● INSTRUCTIONS FOR THE TASK: Pictures should be left out while the data beneath this task is written out word for word.

[Opening INPUT MATERIAL section]

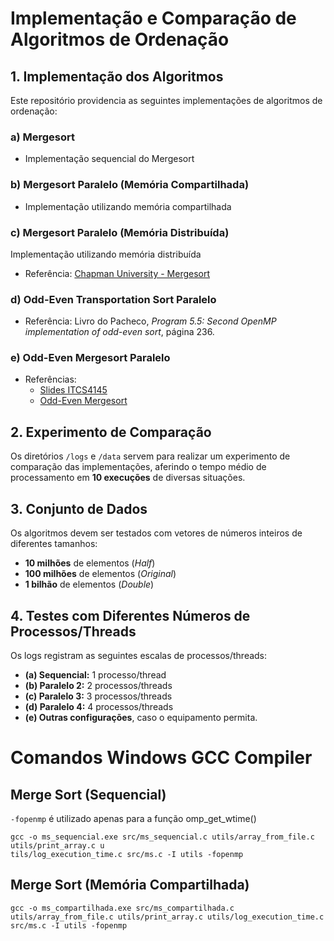 # Implementação e Comparação de Algoritmos de Ordenação

## 1. Implementação dos Algoritmos

Este repositório providencia as seguintes implementações de algoritmos de ordenação:

### a) Mergesort

- Implementação sequencial do Mergesort

### b) Mergesort Paralelo (Memória Compartilhada)

- Implementação utilizando memória compartilhada

### c) Mergesort Paralelo (Memória Distribuída)

Implementação utilizando memória distribuída

- Referência: [Chapman University - Mergesort](https://digitalcommons.chapman.edu/cgi/viewcontent.cgi?article=1017&context=scs_books)

### d) Odd-Even Transportation Sort Paralelo

- Referência: Livro do Pacheco, _Program 5.5: Second OpenMP implementation of odd-even sort_, página 236.

### e) Odd-Even Mergesort Paralelo

- Referências:
  - [Slides ITCS4145](https://webpages.charlotte.edu/abw/coit-grid01.uncc.edu/ITCS4145F12/slides10.ppt)
  - [Odd-Even Mergesort](https://hwlang.de/algorithmen/sortieren/networks/oemen.htm)

## 2. Experimento de Comparação

Os diretórios `/logs` e `/data` servem para realizar um experimento de comparação das implementações, aferindo o tempo médio de processamento em **10 execuções** de diversas situações.

## 3. Conjunto de Dados

Os algoritmos devem ser testados com vetores de números inteiros de diferentes tamanhos:

- **10 milhões** de elementos (_Half_)
- **100 milhões** de elementos (_Original_)
- **1 bilhão** de elementos (_Double_)

## 4. Testes com Diferentes Números de Processos/Threads

Os logs registram as seguintes escalas de processos/threads:

- **(a) Sequencial:** 1 processo/thread
- **(b) Paralelo 2:** 2 processos/threads
- **(c) Paralelo 3:** 3 processos/threads
- **(d) Paralelo 4:** 4 processos/threads
- **(e) Outras configurações**, caso o equipamento permita.

# Comandos Windows GCC Compiler

## Merge Sort (Sequencial)

`-fopenmp` é utilizado apenas para a função omp_get_wtime()

```
gcc -o ms_sequencial.exe src/ms_sequencial.c utils/array_from_file.c utils/print_array.c u
tils/log_execution_time.c src/ms.c -I utils -fopenmp
```

## Merge Sort (Memória Compartilhada)

```
gcc -o ms_compartilhada.exe src/ms_compartilhada.c utils/array_from_file.c utils/print_array.c utils/log_execution_time.c src/ms.c -I utils -fopenmp
```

[Closing INPUT MATERIAL section]

● COMPLETED TASK:
 # Implementação e Comparação de Algoritmos de Ordenação

## 1. Implementação dos Algoritmos

Este repositório providencia as seguintes implementações de algoritmos de ordenação:

### a) Mergesort

- Implementação sequencial do Mergesort

### b) Mergesort Paralelo (Memória Compartilhada)

- Implementação utilizando memória compartilhada

### c) Mergesort Paralelo (Memória Distribuída)

Implementação utilizando memória distribuída

- Referência: [Chapman University - Mergesort](https://digitalcommons.chapman.edu/cgi/viewcontent.cgi?article=1017&context=scs_books)

### d) Odd-Even Transportation Sort Paralelo

- Referência: Livro do Pacheco, _Program 5.5: Second OpenMP implementation of odd-even sort_, página 236.

### e) Odd-Even Mergesort Paralelo

- Referências:
  - [Slides ITCS4145](https://webpages.charlotte.edu/abw/coit-grid01.uncc.edu/ITCS4145F12/slides10.ppt)
  - [Odd-Even Mergesort](https://hwlang.de/algorithmen/sortieren/networks/oemen.htm)

## 2. Experimento de Comparação

Os diretórios `/logs` e `/data` servem para realizar um experimento de comparação das implementações, aferindo o tempo médio de processamento em **10 execuções** de diversas situações.

## 3. Conjunto de Dados

Os algoritmos devem ser testados com vetores de números inteiros de diferentes tamanhos:

- **10 milhões** de elementos (_Half_)
- **100 milhões** de elementos (_Original_)
- **1 bilhão** de elementos (_Double_)

## 4. Testes com Diferentes Números de Processos/Threads

Os logs registram as seguintes escalas de processos/threads:

- **(a) Sequencial:** 1 processo/thread
- **(b) Paralelo 2:** 2 processos/threads
- **(c) Paralelo 3:** 3 processos/threads
- **(d) Paralelo 4:** 4 processos/threads
- **(e) Outras configurações**, caso o equipamento permita.

# Comandos Windows GCC Compiler

## Merge Sort (Sequencial)

`-fopenmp` é utilizado apenas para a função omp_get_wtime()

```
gcc -o ms_sequencial.exe src/ms_sequencial.c utils/array_from_file.c utils/print_array.c u
tils/log_execution_time.c src/ms.c -I utils -fopenmp
```

## Merge Sort (Memória Compartilhada)

```
gcc -o ms_compartilhada.exe src/ms_compartilhada.c utils/array_from_file.c utils/print_array.c utils/log_execution_time.c src/ms.c -I utils -fopenmp
```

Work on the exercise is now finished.